Kinderabschiebungen sind „cringe“ für Österreich
Jänner 2022. Die Weihnachtsferien sind vorbei. Kinder und Jugendliche starten in den Endspurt des ersten Semesters. Jetzt wird noch für die ungeliebte Französisch-Schularbeit gelernt, die Frühwarnung in Physik ausgebügelt oder ein letzter Kraftakt für „die VWA“ oder Lehrabschlussprüfung gesetzt.
Ganz normaler Schulalltag also. Ganz normal? Nein! Für manche bleibt es ein unerfüllter Herzenswunsch, wieder in die Schule gehen zu dürfen, durch deren Eingangstor man viele Winter davor schon gestapft ist.
Wer uns davon erzählen kann? Tina sicherlich. Sie wurde vor einem Jahr mit ihrer Familie abgeschoben. Unschöne Bilder waren das: Die damals 12-jährige Schülerin eines Wiener Gymnasiums wurde mit Hundestaffel und mitten in der Nacht in einem Polizeibus durch eine protestierende Menge Richtung Flughafen manövriert. Nun ist sie nach Wien zurückgekehrt, darf vorerst 90 Tage in ihrer ursprünglichen, ihrer eigentlichen Heimat bleiben. Um hier langfristig wieder in die Schule gehen zu dürfen, braucht Tina ein Schülervisum. Das ist rechtlich einwandfrei möglich. Was beweist uns der „Fall Tina“? Dass solche Kinderabschiebungen für Österreich zum Fremdschämen sind, richtig „cringe“ eben, was passenderweise das Jugendwort des Jahres 2021 war. Denn was hat sich seit dieser aufsehenerregenden Nacht bei Asylverfahren und Abschiebungen verändert? In diesem langen Jahr, das Tina ganz ohne Schulalltag absitzen musste?
Für einen Schulbesuch in Georgien, der Heimat ihrer Mutter, hätte die mittlerweile 13-Jährige nämlich auch die Schrift beherrschen müssen. Und dafür ist ein Jahr dann doch zu wenig gewesen, selbst für eine gute Schülerin. Überhaupt sticht eines bei diesen „Fällen“ ins Auge: Kinder und Jugendliche mit dem Damoklesschwert der drohenden Abschiebung beweisen sich trotz schwieriger Bedingungen oft noch ein Stückchen mehr: Sie sind Klassenbeste, haben engagierte Berufsziele, einen äußerst gewandten Sprachstil. Dabei gilt der Vorrang des Kindeswohls, wie er in unserer Verfassung steht, doch für alle Jungen, auch wenn sie „lost“ (Jugendwort 2020 übrigens!), also planlos und unsicher sind!

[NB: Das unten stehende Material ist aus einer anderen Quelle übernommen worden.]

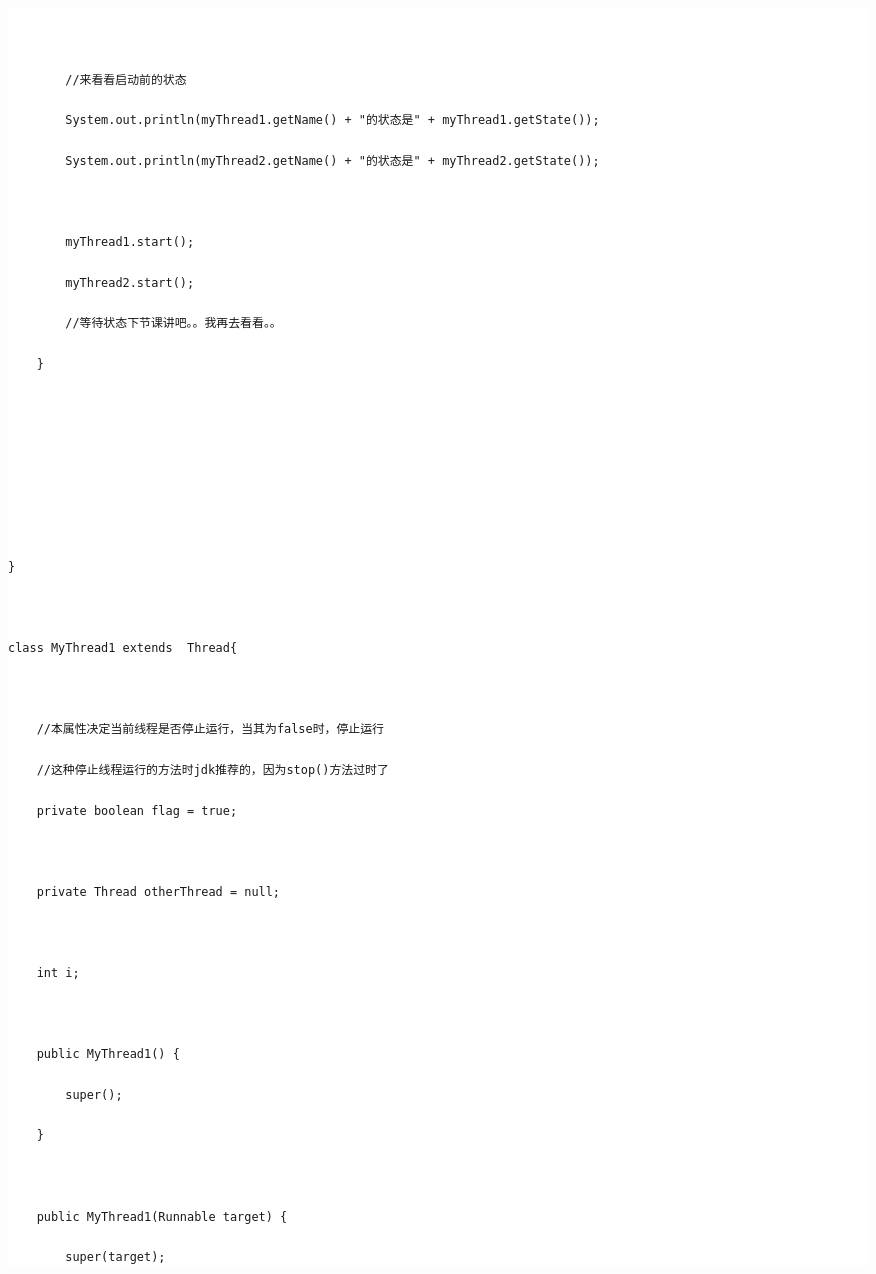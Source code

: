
 ```



        //来看看启动前的状态

        System.out.println(myThread1.getName() + "的状态是" + myThread1.getState());

        System.out.println(myThread2.getName() + "的状态是" + myThread2.getState());



        myThread1.start();

        myThread2.start();

        //等待状态下节课讲吧。。我再去看看。。

    }









}



class MyThread1 extends  Thread{



    //本属性决定当前线程是否停止运行，当其为false时，停止运行

    //这种停止线程运行的方法时jdk推荐的，因为stop()方法过时了

    private boolean flag = true;



    private Thread otherThread = null;



    int i;



    public MyThread1() {

        super();

    }



    public MyThread1(Runnable target) {

        super(target);

```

Die von der Justizministerin eingesetzte Kindeswohlkommission legte einen umfassenden Empfehlungskatalog vor. Von „Asyl-Lotterie“ und einem „Fleckerlteppich“ in Österreich sprach im Sommer die Leiterin Irmgard Griss. Es brauche dringend einheitliche Standards, rasche Verfahren, keine zusätzlichen Traumatisierungen bei Abschiebungen. Mit dem betroffenen Kind werde kaum geredet. Ihm falle automatisch alles auf den Kopf, was die Eltern vielleicht nicht richtig gemacht haben. Die Prüfung des Kindeswohl-Vorrangs findet schlicht nicht statt. Es gibt sie weiterhin, die Kinder und Jugendlichen, die die gleichen Erfahrungen wie Tina machen. Ana, Mariam, Ajla aktuell zum Beispiel. Sie alle können leider „Same!“ zu Tinas Geschichte sagen. Das heißt „Geht mir genauso.“ Noch so ein Jugendwort.
Elisabeth Schaffelhofer-Garcia Marquez koordiniert das Netzwerk Kinderrechte Österreich.